##### The data #####

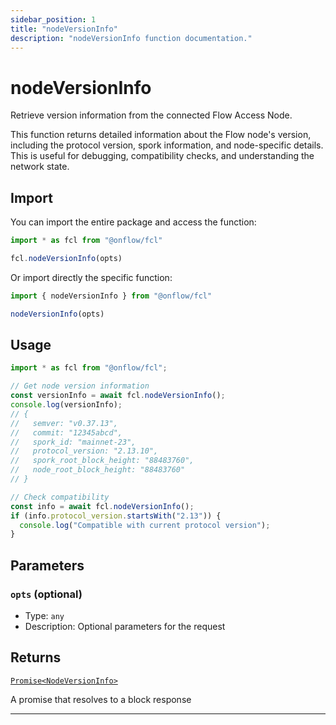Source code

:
 ```yaml
---
sidebar_position: 1
title: "nodeVersionInfo"
description: "nodeVersionInfo function documentation."
---
```


<!-- THIS DOCUMENT IS AUTO-GENERATED FROM [onflow/fcl/../sdk/src/node-version-info/node-version-info.ts](https://github.com/onflow/fcl-js/tree/master/packages/fcl/../sdk/src/node-version-info/node-version-info.ts). DO NOT EDIT MANUALLY -->

# nodeVersionInfo

Retrieve version information from the connected Flow Access Node.

This function returns detailed information about the Flow node's version, including the protocol version, spork information, and node-specific details. This is useful for debugging, compatibility checks, and understanding the network state.

## Import

You can import the entire package and access the function:

```typescript
import * as fcl from "@onflow/fcl"

fcl.nodeVersionInfo(opts)
```

Or import directly the specific function:

```typescript
import { nodeVersionInfo } from "@onflow/fcl"

nodeVersionInfo(opts)
```

## Usage

```typescript
import * as fcl from "@onflow/fcl";

// Get node version information
const versionInfo = await fcl.nodeVersionInfo();
console.log(versionInfo);
// {
//   semver: "v0.37.13",
//   commit: "12345abcd",
//   spork_id: "mainnet-23",
//   protocol_version: "2.13.10",
//   spork_root_block_height: "88483760",
//   node_root_block_height: "88483760"
// }

// Check compatibility
const info = await fcl.nodeVersionInfo();
if (info.protocol_version.startsWith("2.13")) {
  console.log("Compatible with current protocol version");
}
```

## Parameters

### `opts` (optional)


- Type: `any`
- Description: Optional parameters for the request


## Returns

[`Promise<NodeVersionInfo>`](../types#nodeversioninfo)


A promise that resolves to a block response

---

#####

_Your goal_: Please copy each line of the records above that holds the word "await".

_Written response_:
const versionInfo = await fcl.nodeVersionInfo();
const info = await fcl.nodeVersionInfo();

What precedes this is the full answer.